Factorization and transverse phase-space parton distributions

TL;DR

This paper develops a theoretical framework for impact-parameter dependent cross sections in high-energy collisions, deriving a factorization formula using effective theory and validating it with perturbative calculations.

Contribution

It introduces a new factorization formula for impact-parameter dependent cross sections using soft-collinear effective theory and models non-perturbative effects in heavy-ion collisions.

Findings

Derived a general impact-parameter dependent cross section formula.

Confirmed the formula matches the Glauber model for heavy-ion collisions.

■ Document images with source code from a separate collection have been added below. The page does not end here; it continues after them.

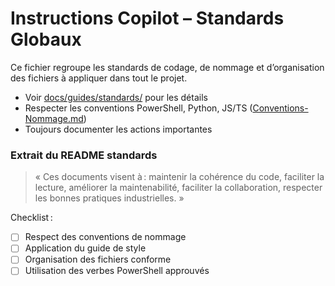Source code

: # Instructions Copilot – Standards Globaux

Ce fichier regroupe les standards de codage, de nommage et d’organisation des fichiers à appliquer dans tout le projet.

- Voir [docs/guides/standards/](../../docs/guides/standards/) pour les détails
- Respecter les conventions PowerShell, Python, JS/TS ([Conventions-Nommage.md](../../docs/guides/standards/Conventions-Nommage.md))
- Toujours documenter les actions importantes

### Extrait du README standards
> « Ces documents visent à : maintenir la cohérence du code, faciliter la lecture, améliorer la maintenabilité, faciliter la collaboration, respecter les bonnes pratiques industrielles. »

Checklist :
- [ ] Respect des conventions de nommage
- [ ] Application du guide de style
- [ ] Organisation des fichiers conforme
- [ ] Utilisation des verbes PowerShell approuvés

Verified the formula at one-loop order for Drell-Yan processes.

Abstract

We first revisit impact-parameter dependent collisions of ultra-relativistic particles in quantum field theory. Two conditions sufficient for defining an impact-parameter dependent cross section are given, which could be violated in proton-proton collisions. By imposing these conditions, a general formula for the impact-parameter dependent cross section is derived. Then, using soft-collinear effective theory, we derive a factorization formula for the impact-parameter dependent cross section for inclusive hard processes with only colorless final-state products in hadron and nuclear collisions. It entails defining thickness beam functions, which are Fourier transforms of transverse phase-space parton distribution functions. By modelling non-perturbative modes in thickness beam functions of large nuclei in heavy-ion collisions, the factorization formula confirms the cross section in the Glauber model for hard processes. Besides, the factorization formula is verified up to one loop in perturbative QCD for the inclusive Drell-Yan process in quark-antiquark collisions at a finite impact parameter.